Damit zeigt die Beschwerdeführerin keine Rechtswidrigkeit des angefochtenen Bescheides auf, selbst im Fall des Zutreffens dieses erstmals in der Beschwerde geäußerten Vorbringens hätte dies nicht zur Straflosigkeit der Beschwerdeführerin geführt, weil die Bekanntgabe eines rechtswidrigen Verhaltens an eine Behörde dieses noch nicht rechtmäßig macht.

Mit dem auf § 18 Abs. 2 AuslBG abzielenden Hinweis darauf, die Ausländer wären nur kurze Zeit tätig gewesen, wird ebenfalls keine Rechtswidrigkeit des angefochtenen Bescheides aufgezeigt. Die Beschwerdeführerin hat weder im Verwaltungsstrafverfahren noch auch in der Beschwerde eine Begründung dafür gegeben, inwiefern für die Arbeitsleistungen deren Art nach inländische Arbeitskräfte nicht herangezogen hätten werden können. Es ist kein Hinweis darauf zu erkennen, in welcher Hinsicht die Arbeitsleistungen solchen bei geschäftlichen Besprechungen, Besuchen von Messeveranstaltungen und Kongressen und dergleichen gleichzuhalten gewesen wären.

Die Beschwerde hat jedoch so weit Erfolg, als sie sich gegen die Strafzumessung durch die belangte Behörde richtet.

Die Beschwerdeführerin hat in der mündlichen Verhandlung vor der belangten Behörde ihre Vermögens- und Einkommensverhältnisse dahingehend dargelegt, dass sie ein monatliches Einkommen von EUR 800,-- beziehe, als Vermögen einen nicht näher bezifferten Firmenanteil an einer KEG besitze und Sorgepflichten für ein Kind habe. Die belangte Behörde hat die Strafbemessung mit dem unklaren Hinweis auf die "allseitigen Verhältnisse", der Erwähnung der verwaltungsstrafrechtlichen Unbescholtenheit der Beschwerdeführerin sowie mit spezial- und generalpräventiven Erwägungen begründet.
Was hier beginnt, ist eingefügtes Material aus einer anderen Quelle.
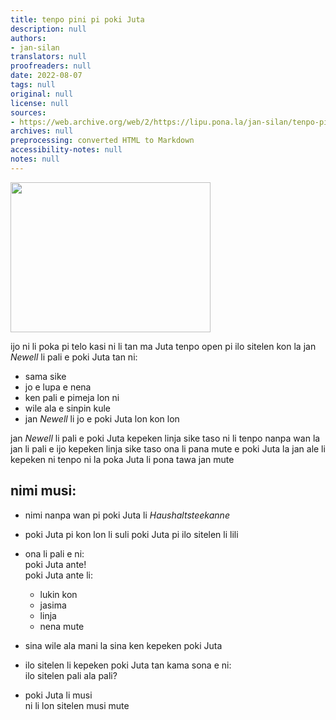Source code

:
 ```yaml
---
title: tenpo pini pi poki Juta
description: null
authors:
- jan-silan
translators: null
proofreaders: null
date: 2022-08-07
tags: null
original: null
license: null
sources:
- https://web.archive.org/web/2/https://lipu.pona.la/jan-silan/tenpo-pini-pi-poki-juta
archives: null
preprocessing: converted HTML to Markdown
accessibility-notes: null
notes: null
---
```


<img src="https://upload.wikimedia.org/wikipedia/commons/c/ca/Original_Utah_Teapot.jpg" style="width:320px;height:240px;">

ijo ni li poka pi telo kasi
ni li tan ma Juta
tenpo open pi ilo sitelen kon la jan *Newell* li pali e poki Juta tan ni:
* sama sike
* jo e lupa e nena
* ken pali e pimeja lon ni
* wile ala e sinpin kule
* jan *Newell* li jo e poki Juta lon kon lon

jan *Newell* li pali e poki Juta kepeken linja sike taso
ni li tenpo nanpa wan la jan li pali e ijo kepeken linja sike taso
ona li pana mute e poki Juta la jan ale li kepeken ni
tenpo ni la poka Juta li pona tawa jan mute

## nimi musi:

* nimi nanpa wan pi poki Juta li *Haushaltsteekanne*
* poki Juta pi kon lon li suli
poki Juta pi ilo sitelen li lili
* ona li pali e ni:  
  poki Juta ante!  
  poki Juta ante li:

    * lukin kon
    * jasima
    * linja
    * nena mute

* sina wile ala mani la sina ken kepeken poki Juta
* ilo sitelen li kepeken poki Juta tan kama sona e ni:  
  ilo sitelen pali ala pali?
* poki Juta li musi  
  ni li lon sitelen musi mute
Bei dieser Sachlage erscheint die - in sechs Fällen - über die Beschwerdeführerin verhängte Geldstrafe in ihrer Höhe nicht ausreichend begründet, weil die belangte Behörde nicht dargelegt hat, inwiefern angesichts der verwaltungsstrafrechtlichen Unbescholtenheit, welche als Milderungsgrund zu werten ist, der auf der Uneinsichtigkeit der Beschwerdeführerin beruhenden negativen Zukunftsprognose und der Gesichtspunkte der Generalprävention trotz des geringen Einkommens der Beschwerdeführerin die Strafen in gegenständlicher Höhe angemessen sind.
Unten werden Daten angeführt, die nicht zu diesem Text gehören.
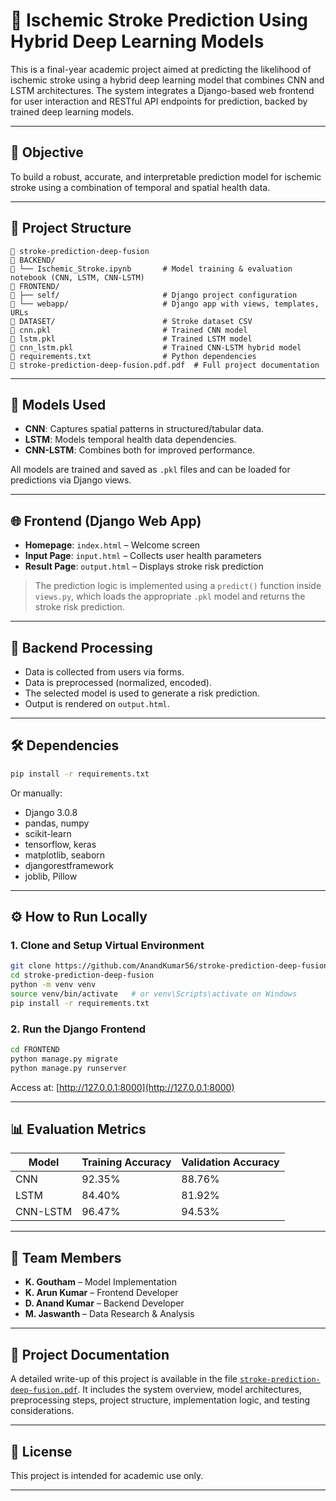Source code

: # 🧠 Ischemic Stroke Prediction Using Hybrid Deep Learning Models

This is a final-year academic project aimed at predicting the likelihood of ischemic stroke using a hybrid deep learning model that combines CNN and LSTM architectures. The system integrates a Django-based web frontend for user interaction and RESTful API endpoints for prediction, backed by trained deep learning models.

---

## 🚀 Objective

To build a robust, accurate, and interpretable prediction model for ischemic stroke using a combination of temporal and spatial health data.

---

## 📁 Project Structure

```
📆 stroke-prediction-deep-fusion
🔹 BACKEND/
🔹 └── Ischemic_Stroke.ipynb       # Model training & evaluation notebook (CNN, LSTM, CNN-LSTM)
🔹 FRONTEND/
🔹 ├── self/                       # Django project configuration
🔹 └── webapp/                     # Django app with views, templates, URLs
🔹 DATASET/                        # Stroke dataset CSV
🔹 cnn.pkl                         # Trained CNN model
🔹 lstm.pkl                        # Trained LSTM model
🔹 cnn_lstm.pkl                    # Trained CNN-LSTM hybrid model
🔹 requirements.txt                # Python dependencies
🔹 stroke-prediction-deep-fusion.pdf.pdf  # Full project documentation
```

---

## 🧠 Models Used

* **CNN**: Captures spatial patterns in structured/tabular data.
* **LSTM**: Models temporal health data dependencies.
* **CNN-LSTM**: Combines both for improved performance.

All models are trained and saved as `.pkl` files and can be loaded for predictions via Django views.

---

## 🌐 Frontend (Django Web App)

* **Homepage**: `index.html` – Welcome screen
* **Input Page**: `input.html` – Collects user health parameters
* **Result Page**: `output.html` – Displays stroke risk prediction

> The prediction logic is implemented using a `predict()` function inside `views.py`, which loads the appropriate `.pkl` model and returns the stroke risk prediction.

---

## 🔧 Backend Processing

* Data is collected from users via forms.
* Data is preprocessed (normalized, encoded).
* The selected model is used to generate a risk prediction.
* Output is rendered on `output.html`.

---

## 🛠️ Dependencies

```bash
pip install -r requirements.txt
```

Or manually:

* Django 3.0.8
* pandas, numpy
* scikit-learn
* tensorflow, keras
* matplotlib, seaborn
* djangorestframework
* joblib, Pillow

---

## ⚙️ How to Run Locally

### 1. Clone and Setup Virtual Environment

```bash
git clone https://github.com/AnandKumar56/stroke-prediction-deep-fusion.git
cd stroke-prediction-deep-fusion
python -m venv venv
source venv/bin/activate   # or venv\Scripts\activate on Windows
pip install -r requirements.txt
```

### 2. Run the Django Frontend

```bash
cd FRONTEND
python manage.py migrate
python manage.py runserver
```

Access at: [http://127.0.0.1:8000](http://127.0.0.1:8000)

---

## 📊 Evaluation Metrics

| Model    | Training Accuracy | Validation Accuracy |
| -------- | ----------------- | ------------------- |
| CNN      | 92.35%            | 88.76%              |
| LSTM     | 84.40%            | 81.92%              |
| CNN-LSTM | 96.47%            | 94.53%              |

---

## 👥 Team Members

* **K. Goutham** – Model Implementation
* **K. Arun Kumar** – Frontend Developer
* **D. Anand Kumar** – Backend Developer
* **M. Jaswanth** – Data Research & Analysis

---

## 📄 Project Documentation

A detailed write-up of this project is available in the file [`stroke-prediction-deep-fusion.pdf`](./stroke-prediction-deep-fusion.pdf.pdf). It includes the system overview, model architectures, preprocessing steps, project structure, implementation logic, and testing considerations.

---

## 📄 License

This project is intended for academic use only.

---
Die Strafbemessung hinsichtlich der Ersatzfreiheitsstrafen in der Höhe von jeweils einer Woche, vier Tagen und fünf Stunden in sechs Fällen wurde weder im erstinstanzlichen Bescheid noch im angefochtenen Bescheid begründet. Ohne Darlegung der für die Bemessung der Ersatzfreiheitsstrafen maßgebenden Überlegungen lässt sich jedoch nicht nachvollziehen, weshalb im Beschwerdefall die Festsetzung von Ersatzfreiheitsstrafen nahe an der in § 16 Abs. 2 VStG festgelegten Obergrenze von zwei Wochen geboten war (vgl. zum Erfordernis einer sachlichen Begründung in diesem Fall die hg. Erkenntnisse vom 4. September 2006, Zl. 2003/09/0104, und vom 27. Juni 2007, Zl. 2005/03/0122).

Aus diesen Gründen war die Beschwerde im Umfang des Schuldspruches gemäß § 42 Abs. 1 VwGG abzuweisen, im Übrigen aber der angefochtene Bescheid gemäß § 42 Abs. 2 Z. 3 VwGG aufzuheben.
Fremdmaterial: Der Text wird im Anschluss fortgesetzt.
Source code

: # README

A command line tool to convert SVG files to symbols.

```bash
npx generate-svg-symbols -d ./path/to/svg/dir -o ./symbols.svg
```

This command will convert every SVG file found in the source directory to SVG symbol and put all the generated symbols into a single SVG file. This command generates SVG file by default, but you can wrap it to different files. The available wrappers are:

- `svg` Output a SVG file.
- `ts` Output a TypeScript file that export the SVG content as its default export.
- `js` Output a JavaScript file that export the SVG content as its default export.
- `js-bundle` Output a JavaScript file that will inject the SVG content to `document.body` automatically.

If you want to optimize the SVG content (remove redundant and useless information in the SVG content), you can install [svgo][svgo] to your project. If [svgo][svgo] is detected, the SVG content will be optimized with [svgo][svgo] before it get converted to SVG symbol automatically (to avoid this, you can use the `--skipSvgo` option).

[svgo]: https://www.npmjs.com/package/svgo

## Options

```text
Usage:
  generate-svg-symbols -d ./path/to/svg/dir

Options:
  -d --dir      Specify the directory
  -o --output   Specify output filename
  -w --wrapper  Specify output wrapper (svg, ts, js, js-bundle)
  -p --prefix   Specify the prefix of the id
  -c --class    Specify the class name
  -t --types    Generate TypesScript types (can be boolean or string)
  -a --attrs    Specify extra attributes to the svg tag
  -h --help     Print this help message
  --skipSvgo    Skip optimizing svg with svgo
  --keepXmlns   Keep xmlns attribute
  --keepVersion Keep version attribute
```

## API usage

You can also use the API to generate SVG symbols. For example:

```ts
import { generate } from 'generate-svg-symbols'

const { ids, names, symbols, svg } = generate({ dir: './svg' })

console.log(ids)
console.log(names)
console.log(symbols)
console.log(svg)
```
Im fortgesetzten Verfahren wird die belangte Behörde gemäß § 19 VStG iVm § 34 Abs. 2 StGB sowie im Hinblick auf Art. 6 EMRK auch die Verfahrensgesamtdauer als mildernd zu berücksichtigen haben.

Die Kostenentscheidung beruht auf den §§ 47 ff VwGG iVm der VwGH-Aufwandersatzverordnung 2008, BGBl. II Nr. 455.